• What needs to be done: How many lines in the material below contain the word "first"? Write only the number.

### Data for processing

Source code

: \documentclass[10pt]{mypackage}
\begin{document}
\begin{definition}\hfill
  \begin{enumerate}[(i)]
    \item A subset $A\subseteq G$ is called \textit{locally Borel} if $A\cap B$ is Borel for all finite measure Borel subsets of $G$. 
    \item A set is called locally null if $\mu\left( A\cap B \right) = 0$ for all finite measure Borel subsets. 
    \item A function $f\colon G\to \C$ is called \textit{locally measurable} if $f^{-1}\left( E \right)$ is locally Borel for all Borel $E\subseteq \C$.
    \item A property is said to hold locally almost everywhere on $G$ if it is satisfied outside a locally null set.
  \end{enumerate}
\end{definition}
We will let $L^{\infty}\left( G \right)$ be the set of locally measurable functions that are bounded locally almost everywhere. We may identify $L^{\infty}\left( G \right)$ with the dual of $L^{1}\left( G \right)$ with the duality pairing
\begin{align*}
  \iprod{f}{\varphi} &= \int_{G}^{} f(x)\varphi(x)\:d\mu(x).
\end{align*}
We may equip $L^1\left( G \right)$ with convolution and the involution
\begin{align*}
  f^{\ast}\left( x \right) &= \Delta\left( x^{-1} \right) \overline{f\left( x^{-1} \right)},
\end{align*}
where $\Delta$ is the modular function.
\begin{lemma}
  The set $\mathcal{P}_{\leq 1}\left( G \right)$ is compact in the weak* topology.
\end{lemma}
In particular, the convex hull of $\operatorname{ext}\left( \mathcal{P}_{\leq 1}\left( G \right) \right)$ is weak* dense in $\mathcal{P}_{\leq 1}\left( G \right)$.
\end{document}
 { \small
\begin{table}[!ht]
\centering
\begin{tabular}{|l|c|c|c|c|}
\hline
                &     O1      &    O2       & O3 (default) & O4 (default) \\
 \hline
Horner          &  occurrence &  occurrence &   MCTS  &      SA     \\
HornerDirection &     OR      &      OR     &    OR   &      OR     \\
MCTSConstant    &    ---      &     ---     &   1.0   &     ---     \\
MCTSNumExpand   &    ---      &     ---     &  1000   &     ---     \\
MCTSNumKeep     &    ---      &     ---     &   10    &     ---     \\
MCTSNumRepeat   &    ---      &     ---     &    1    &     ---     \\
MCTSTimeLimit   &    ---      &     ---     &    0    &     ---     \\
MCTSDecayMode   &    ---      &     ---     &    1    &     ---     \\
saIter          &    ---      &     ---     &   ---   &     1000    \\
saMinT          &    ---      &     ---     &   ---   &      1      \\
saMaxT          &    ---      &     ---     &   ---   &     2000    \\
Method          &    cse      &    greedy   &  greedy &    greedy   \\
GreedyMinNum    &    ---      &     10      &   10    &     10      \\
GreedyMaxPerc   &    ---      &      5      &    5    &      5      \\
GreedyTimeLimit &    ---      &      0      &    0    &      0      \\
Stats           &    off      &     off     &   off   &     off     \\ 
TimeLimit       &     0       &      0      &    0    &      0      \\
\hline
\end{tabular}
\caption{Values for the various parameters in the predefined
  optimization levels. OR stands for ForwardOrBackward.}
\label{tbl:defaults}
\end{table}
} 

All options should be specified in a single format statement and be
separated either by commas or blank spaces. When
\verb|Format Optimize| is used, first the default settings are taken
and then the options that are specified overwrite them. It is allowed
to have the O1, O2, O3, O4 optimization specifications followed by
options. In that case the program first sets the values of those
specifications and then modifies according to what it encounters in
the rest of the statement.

######

• Written response: 2